AMARILLO, TX - The Department of Public Safety has issued travel warnings for American citizens discouraging them not to travel to Mexico during spring break.

According to DPS around 65 Americans were killed last year in Mexico. While more than 30,000 Mexican citizens have died in drug related violence since 2006.

However, despite travel warnings thousands of students and families are expected to travel to Mexico during spring break. In fact a local bus company that travels to Mexico says ticket sales have doubled.

DPS director Steven McCraw released in a statement:

"While drug cartel violence is most severe in northern Mexico, it is prominent in other parts of the country as well. Various crime problems also exist in many popular resort areas, such as Acapulco and Cancun, and crimes against U.S. citizens often go unpunished."

Canyon resident, Lauren Romero, who recently got married will be traveling to Cancun on her honeymoon.

She says traveling to Mexico from Texas is convenient. She's been vacationing in the country for the past six years and stresses it's all about having common sense.

"If you're very particular, we'll go to our resort and we'll stay on our resort except for when we may go to some tourist areas but it'll be transportation from our resort that our resort has OKed and approved" said Lauren Romero.

Some area churches are also planning to go across the border. Westminster Presbyterian Church has taken a spring break trip to Mexico for over ten years.
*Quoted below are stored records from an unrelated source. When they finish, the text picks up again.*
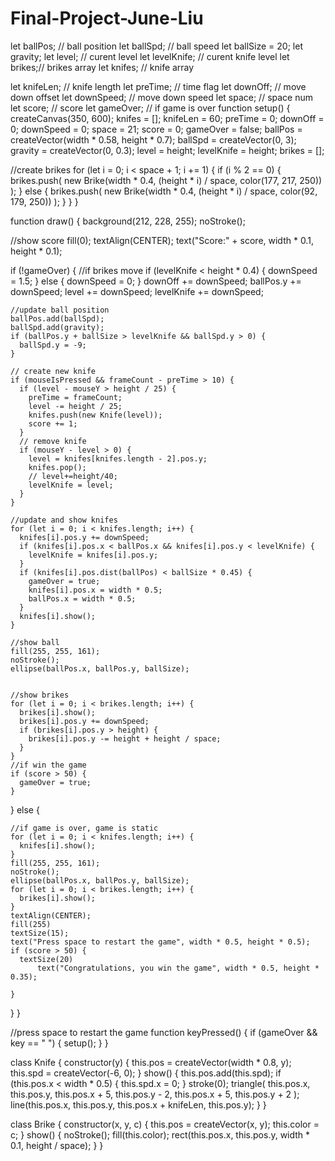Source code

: # Final-Project-June-Liu
let ballPos; // ball position 
let ballSpd; // ball speed
let ballSize = 20;
let gravity; 
let level; // curent level
let levelKnife; // curent knife level
let brikes;// brikes array
let knifes; // knife array

let knifeLen; // knife length
let preTime; // time flag
let downOff; // move down offset 
let downSpeed; // move down speed
let space; // space num
let score; // score
let gameOver; // if game is over
function setup() {
  createCanvas(350, 600);
  knifes = [];
  knifeLen = 60;
  preTime = 0;
  downOff = 0;
  downSpeed = 0;
  space = 21;
  score = 0;
  gameOver = false;
  ballPos = createVector(width * 0.58, height * 0.7);
  ballSpd = createVector(0, 3);
  gravity = createVector(0, 0.3);
  level = height;
  levelKnife = height;
  brikes = [];
  
  //create brikes
  for (let i = 0; i < space + 1; i += 1) {
    if (i % 2 == 0) {
      brikes.push(
        new Brike(width * 0.4, (height * i) / space, color(177, 217, 250))
      );
    } else {
      brikes.push(
        new Brike(width * 0.4, (height * i) / space, color(92, 179, 250))
      );
    }
  }
}

function draw() {
  background(212, 228, 255);
  noStroke();
  
  //show score 
  fill(0);
  textAlign(CENTER);
  text("Score:" + score, width * 0.1, height * 0.1);
  
  if (!gameOver) {
    //if brikes move
    if (levelKnife < height * 0.4) {
      downSpeed = 1.5;
    } else {
      downSpeed = 0;
    }
    downOff += downSpeed;
    ballPos.y += downSpeed;
    level += downSpeed;
    levelKnife += downSpeed;
    
    
    //update ball position
    ballPos.add(ballSpd);
    ballSpd.add(gravity);
    if (ballPos.y + ballSize > levelKnife && ballSpd.y > 0) {
      ballSpd.y = -9;
    }

    // create new knife
    if (mouseIsPressed && frameCount - preTime > 10) {
      if (level - mouseY > height / 25) {
        preTime = frameCount;
        level -= height / 25;
        knifes.push(new Knife(level));
        score += 1;
      }
      // remove knife
      if (mouseY - level > 0) {
        level = knifes[knifes.length - 2].pos.y;
        knifes.pop();
        // level+=height/40;
        levelKnife = level;
      }
    }
    
    //update and show knifes
    for (let i = 0; i < knifes.length; i++) {
      knifes[i].pos.y += downSpeed;
      if (knifes[i].pos.x < ballPos.x && knifes[i].pos.y < levelKnife) {
        levelKnife = knifes[i].pos.y;
      }
      if (knifes[i].pos.dist(ballPos) < ballSize * 0.45) {
        gameOver = true;
        knifes[i].pos.x = width * 0.5;
        ballPos.x = width * 0.5;
      }
      knifes[i].show();
    }
    
    //show ball
    fill(255, 255, 161);
    noStroke();
    ellipse(ballPos.x, ballPos.y, ballSize);

    
    //show brikes
    for (let i = 0; i < brikes.length; i++) {
      brikes[i].show();
      brikes[i].pos.y += downSpeed;
      if (brikes[i].pos.y > height) {
        brikes[i].pos.y -= height + height / space;
      }
    }
    //if win the game
    if (score > 50) {
      gameOver = true;
    }
  } else {
    
    //if game is over, game is static
    for (let i = 0; i < knifes.length; i++) {
      knifes[i].show();
    }
    fill(255, 255, 161);
    noStroke();
    ellipse(ballPos.x, ballPos.y, ballSize);
    for (let i = 0; i < brikes.length; i++) {
      brikes[i].show();
    }
    textAlign(CENTER);
    fill(255)
    textSize(15);
    text("Press space to restart the game", width * 0.5, height * 0.5);
    if (score > 50) {
      textSize(20)
          text("Congratulations, you win the game", width * 0.5, height * 0.35);
      
    }
  }
}

//press space to restart the game 
function keyPressed() {
  if (gameOver && key == " ") {
    setup();
  }
}


class Knife {
  constructor(y) {
    this.pos = createVector(width * 0.8, y);
    this.spd = createVector(-6, 0);
  }
  show() {
    this.pos.add(this.spd);
    if (this.pos.x < width * 0.5) {
      this.spd.x = 0;
    }
    stroke(0);
    triangle(
      this.pos.x,
      this.pos.y,
      this.pos.x + 5,
      this.pos.y - 2,
      this.pos.x + 5,
      this.pos.y + 2
    );
    line(this.pos.x, this.pos.y, this.pos.x + knifeLen, this.pos.y);
  }
}

class Brike {
  constructor(x, y, c) {
    this.pos = createVector(x, y);
    this.color = c;
  }
  show() {
    noStroke();
    fill(this.color);
    rect(this.pos.x, this.pos.y, width * 0.1, height / space);
  }
}


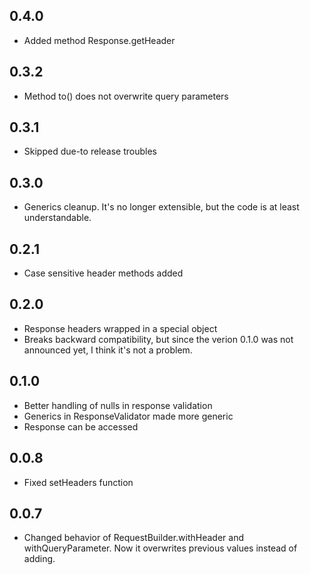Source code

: ## 0.4.0
* Added method Response.getHeader

## 0.3.2
* Method to() does not overwrite query parameters

## 0.3.1
* Skipped due-to release troubles

## 0.3.0
* Generics cleanup. It's no longer extensible, but the code is at least understandable.

## 0.2.1
* Case sensitive header methods added

## 0.2.0
* Response headers wrapped in a special object
* Breaks backward compatibility, but since the verion 0.1.0 was not announced yet, I think it's not a problem.

## 0.1.0
* Better handling of nulls in response validation
* Generics in ResponseValidator made more generic
* Response can be accessed

## 0.0.8
* Fixed setHeaders function

## 0.0.7
* Changed behavior of RequestBuilder.withHeader and withQueryParameter. Now it overwrites previous values instead of adding.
Although they are heeding warnings issued by DPS they say their cause is much greater than their fear.

They're going to build homes for families living in poverty in the border city of Acuña, Mexico.

The families they will be helping live on $50 or less a week. The group will be traveling through an organization called "Casas por Cristo" Spanish for, "Homes for Christ".

According to the ministry program coordinator, there is often a misconception when it comes to traveling to Mexico.

"It's like saying Los Angeles is a dangerous place to go, certainly there are parts of LA I would not go to. But there are other parts I would feel safe going to. Amarillo even has that. It's very sad to me because the need is great. 'Casas' has seen as teams are pulling back and churches have not been sending teams" said Mollie Fields, Ministry Program Coordinator of Westminster Presbyterian Church.

According to Fields they will not be going to public places such as markets or stores because their trip is strictly for work and not for tourism.

Amidst reports of growing violence, Mexico's president aims to position the country among the top five tourist destinations in world. In 2010 Mexico welcomed over 22 million international visitors, not counting the more than six million tourists who arrived by cruise ship.